This season, London-based designer Steve O Smith will hold his debut on-schedule presentation as part of London Fashion Week. Wanting to display his vision from all angles, the presentation will see his SS19 collection presented alongside set design and a film screening, while the collection itself will include a collaboration with friend and US artist Kye Christensen Knowles.
Hailing from South London and Maine, Smith and Knowles met while attending Rhode Island School of Design, where they studied apparel design and painting respectively. While Smith’s work to date has been informed by ideas of nationality and the stereotypes that come with it, Christensen Knowles’ art draws inspiration from Renaissance work and early forms of Western pictorial art. Together, Knowles’ work appears across Smith’s garments, inspired by hours spent at the Louvre identifying artworks interpreting the idea of angels throughout history – here, this duo add their own understanding.
Connecting Smith and Knowles on a joint phoneline, the pair talk us through how they met, their joint influences and how their work compliments each other in this collaboration.
Emma Pradella: How did you get into fashion and art, respectively?
Steve O Smith: I was always drawn to fashion from a young age, and I was always interested in art too.

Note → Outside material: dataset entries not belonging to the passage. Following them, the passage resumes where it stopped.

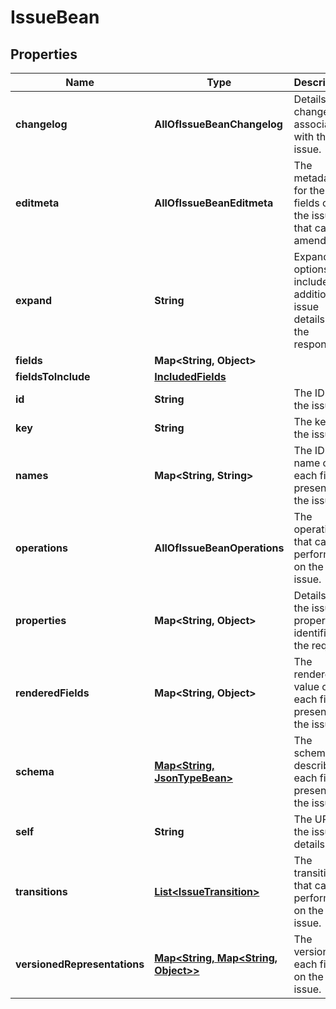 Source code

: # IssueBean

## Properties
Name | Type | Description | Notes
------------ | ------------- | ------------- | -------------
**changelog** | **AllOfIssueBeanChangelog** | Details of changelogs associated with the issue. |  [optional]
**editmeta** | **AllOfIssueBeanEditmeta** | The metadata for the fields on the issue that can be amended. |  [optional]
**expand** | **String** | Expand options that include additional issue details in the response. |  [optional]
**fields** | **Map&lt;String, Object&gt;** |  |  [optional]
**fieldsToInclude** | [**IncludedFields**](IncludedFields.md) |  |  [optional]
**id** | **String** | The ID of the issue. |  [optional]
**key** | **String** | The key of the issue. |  [optional]
**names** | **Map&lt;String, String&gt;** | The ID and name of each field present on the issue. |  [optional]
**operations** | **AllOfIssueBeanOperations** | The operations that can be performed on the issue. |  [optional]
**properties** | **Map&lt;String, Object&gt;** | Details of the issue properties identified in the request. |  [optional]
**renderedFields** | **Map&lt;String, Object&gt;** | The rendered value of each field present on the issue. |  [optional]
**schema** | [**Map&lt;String, JsonTypeBean&gt;**](JsonTypeBean.md) | The schema describing each field present on the issue. |  [optional]
**self** | **String** | The URL of the issue details. |  [optional]
**transitions** | [**List&lt;IssueTransition&gt;**](IssueTransition.md) | The transitions that can be performed on the issue. |  [optional]
**versionedRepresentations** | [**Map&lt;String, Map&lt;String, Object&gt;&gt;**](Map.md) | The versions of each field on the issue. |  [optional]
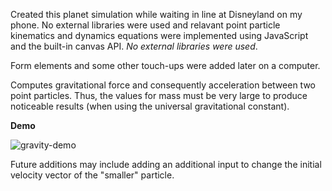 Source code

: Created this planet simulation while waiting in line at Disneyland on my phone. No external libraries were used and relavant point particle kinematics and dynamics equations were implemented using JavaScript and the built-in canvas API. _No external libraries were used_. 

Form elements and some other touch-ups were added later on a computer. 

Computes gravitational force and consequently acceleration between two point particles. Thus, the values for mass must be very large to produce noticeable results (when using the universal gravitational constant). 

**Demo**

![gravity-demo](https://github.com/user-attachments/assets/67210abf-c517-45e8-bd15-ffc53663fd1a)

Future additions may include adding an additional input to change the initial velocity vector of the "smaller" particle.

My grandmother was a dressmaker, so I used to watch her do that all the time. When I was about thirteen, I realised it could be a career, so that’s when I started interning.
Kye Christensen Knowles: I grew up in a small town in Maine, so art wasn’t too accessible. Before going to Rhode Island I was more interested in theatre and literature, but later I felt like art encompassed a lot of humanities. I always had the hunger to draw, so I guess that became the core of what I care for now.
EP: Steve, in what way did studying in the US influenced your creative process after returning to the UK?
SOS: While I was at Rhode Island, I really got to think about Englishness. Anyone who is English and has been to America will know that once there, you become a sort of cliche, a stereotype of yourself to a certain extent – that made me really interested in what people thought of being English. When I returned to the UK, just before Brexit, my focus shifted towards the idea of nationalism, which I find quite unhealthy. In my work, I want to take a tongue-and-cheek approach to recognisable aspects of nationalism, and to make fun of them, because I think that’s the best way to point out how ridiculous they are.
EP: Your SS19 is called The Ascension – what can we expect from it and what is it inspired by?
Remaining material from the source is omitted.